▶ TASK DETAILS
In the data below, how many lines contain the string "youtube"? Reply with the number only.

▶ DATA FOR THIS EXERCISE
◆ ◆ ◆ ◆

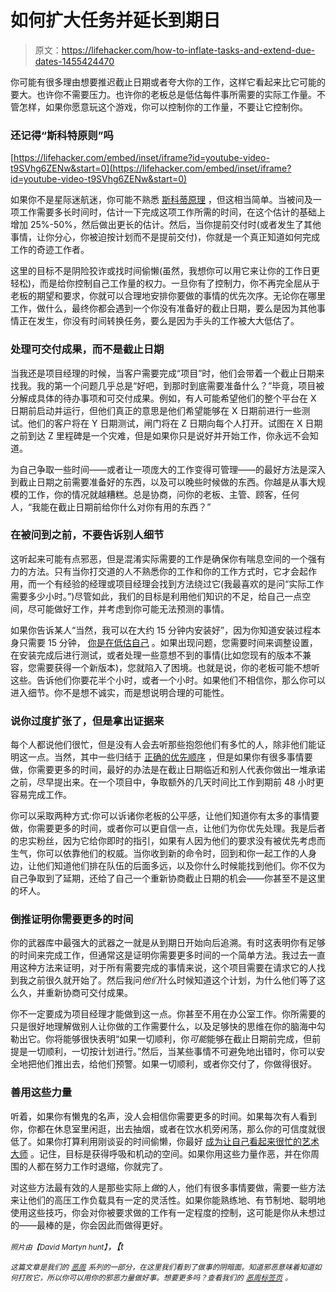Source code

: # 如何扩大任务并延长到期日

> 原文：<https://lifehacker.com/how-to-inflate-tasks-and-extend-due-dates-1455424470>

你可能有很多理由想要推迟截止日期或者夸大你的工作，这样它看起来比它可能的要大。也许你不需要压力。也许你的老板总是低估每件事所需要的实际工作量。不管怎样，如果你愿意玩这个游戏，你可以控制你的工作量，不要让它控制你。



### 还记得“斯科特原则”吗

 [https://lifehacker.com/embed/inset/iframe?id=youtube-video-t9SVhg6ZENw&start=0](https://lifehacker.com/embed/inset/iframe?id=youtube-video-t9SVhg6ZENw&start=0) 

如果你不是星际迷航迷，你可能不熟悉 [斯科蒂原理](http://www.urbandictionary.com/define.php?term=Scotty%20Principle) ，但这相当简单。当被问及一项工作需要多长时间时，估计一下完成这项工作所需的时间，在这个估计的基础上增加 25%-50%，然后做出更长的估计。然后，当你提前交付时(或者发生了其他事情，让你分心，你被迫按计划而不是提前交付)，你就是一个真正知道如何完成工作的奇迹工作者。

这里的目标不是阴险狡诈或找时间偷懒(虽然，我想你可以用它来让你的工作日更轻松)，而是给你控制自己工作量的权力。一旦你有了控制力，你不再完全屈从于老板的期望和要求，你就可以合理地安排你要做的事情的优先次序。无论你在哪里工作，做什么，最终你都会遇到一个你没有准备好的截止日期，要么是因为其他事情正在发生，你没有时间转换任务，要么是因为手头的工作被大大低估了。

### 处理可交付成果，而不是截止日期

当我还是项目经理的时候，当客户需要完成“项目”时，他们会带着一个截止日期来找我。我的第一个问题几乎总是“好吧，到那时到底需要准备什么？”毕竟，项目被分解成具体的待办事项和可交付成果。例如，有人可能希望他们的整个平台在 X 日期前启动并运行，但他们真正的意思是他们希望能够在 X 日期前进行一些测试。他们的客户将在 Y 日期测试，闸门将在 Z 日期向每个人打开。试图在 X 日期之前到达 Z 里程碑是一个灾难，但是如果你只是说好并开始工作，你永远不会知道。

为自己争取一些时间——或者让一项庞大的工作变得可管理——的最好方法是深入到截止日期之前需要准备好的东西，以及可以晚些时候做的东西。你越是从事大规模的工作，你的情况就越糟糕。总是协商，问你的老板、主管、顾客，任何人，“我能在截止日期前给你什么对你有用的东西？”

### 在被问到之前，不要告诉别人细节

这听起来可能有点邪恶，但是混淆实际需要的工作是确保你有喘息空间的一个强有力的方法。只有当你打交道的人不熟悉你的工作和你的工作方式时，它才会起作用，而一个有经验的经理或项目经理会找到方法绕过它(我最喜欢的是问“实际工作需要多少小时。”)尽管如此，我们的目标是利用他们知识的不足，给自己一点空间，尽可能做好工作，并考虑到你可能无法预测的事情。

如果你告诉某人“当然，我可以在大约 15 分钟内安装好”，因为你知道安装过程本身只需要 15 分钟， [你是在低估自己](http://www.youtube.com/watch?v=8xRqXYsksFg) 。如果出现问题，您需要时间来调整设置，在安装完成后进行测试，或者处理一些意想不到的事情(比如您现有的版本不兼容，您需要获得一个新版本)，您就陷入了困境。也就是说，你的老板可能不想听这些。告诉他们你要花半个小时，或者一个小时。如果他们不相信你，那么你可以进入细节。你不是想不诚实，而是想说明合理的可能性。

### 说你过度扩张了，但是拿出证据来

每个人都说他们很忙，但是没有人会去听那些抱怨他们有多忙的人，除非他们能证明这一点。当然，其中一些归结于 [正确的优先顺序](https://lifehacker.com/how-to-prioritize-when-everything-is-important-5877111) ，但是如果你有很多事情要做，你需要更多的时间，最好的办法是在截止日期临近和别人代表你做出一堆承诺之前，尽早提出来。在一个项目中，争取额外的几天时间比工作到期前 48 小时更容易完成工作。

你可以采取两种方式:你可以诉诸你老板的公平感，让他们知道你有太多的事情要做，你需要更多的时间，或者你可以更自信一点，让他们为你优先处理。我是后者的忠实粉丝，因为它给你即时的指引，如果有人因为他们的要求没有被优先考虑而生气，你可以依靠他们的权威。当你收到新的命令时，回到和你一起工作的人身边，让他们知道他们排在队伍的后面多远，以及你什么时候能找到他们。你不仅为自己争取到了延期，还给了自己一个重新协商截止日期的机会——你甚至不是这里的坏人。

### 倒推证明你需要更多的时间

你的武器库中最强大的武器之一就是从到期日开始向后追溯。有时这表明你有足够的时间来完成工作，但通常这是证明你需要更多时间的一个简单方法。我过去一直用这种方法来证明，对于所有需要完成的事情来说，这个项目需要在请求它的人找到我之前很久就开始了。然后我问*他们*什么时候知道这个计划，为什么他们等了这么久，并重新协商可交付成果。

你不一定要成为项目经理才能做到这一点。你甚至不用在办公室工作。你所需要的只是很好地理解做别人让你做的工作需要什么，以及足够快的思维在你的脑海中勾勒出它。你将能够很快表明“如果一切顺利，你*可能*能够在截止日期前完成，但前提是一切顺利，一切按计划进行。”然后，当某些事情不可避免地出错时，你可以安全地把他们推出去，给他们预警。如果一切顺利，或者你交付了，你做得很好。

### 善用这些力量

听着，如果你有懒鬼的名声，没人会相信你需要更多的时间。如果每次有人看到你，你都在休息室里闲逛，出去抽烟，或者在饮水机旁闲荡，那么你的可信度就很低了。如果你打算利用刚谈妥的时间偷懒，你最好 [成为让自己看起来很忙的艺术大师](https://lifehacker.com/how-to-master-the-art-of-looking-busy-5952456) 。记住，目标是获得呼吸和机动的空间。如果你用这些力量作恶，并在你周围的人都在努力工作时退缩，你就完了。

对这些方法最有效的人是那些实际上*做*的人，他们有很多事情要做，需要一些方法来让他们的高压工作负载具有一定的灵活性。如果你能熟练地、有节制地、聪明地使用这些技巧，你会对你被要求做的工作有一定程度的控制，这可能是你从未想过的——最棒的是，你会因此而做得更好。

<small>*照片由*</small><small>*【David Martyn hunt】*</small>*，【t*

*<small>这篇文章是我们的</small>* [*<small>恶周</small>*](https://lifehacker.com/welcome-to-lifehackers-fourth-annual-evil-week-1453143089) *<small>系列的一部分，在这里我们看到了做事的阴暗面。知道邪恶意味着知道如何打败它，所以你可以用你的邪恶力量做好事。想要更多吗？查看我们的</small>* [*<small>恶周标签页</small>*](http://lifehacker.com/tag/evilweek) *<small>。</small>*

◆ ◆ ◆ ◆

▶ EXPECTED OUTPUT
2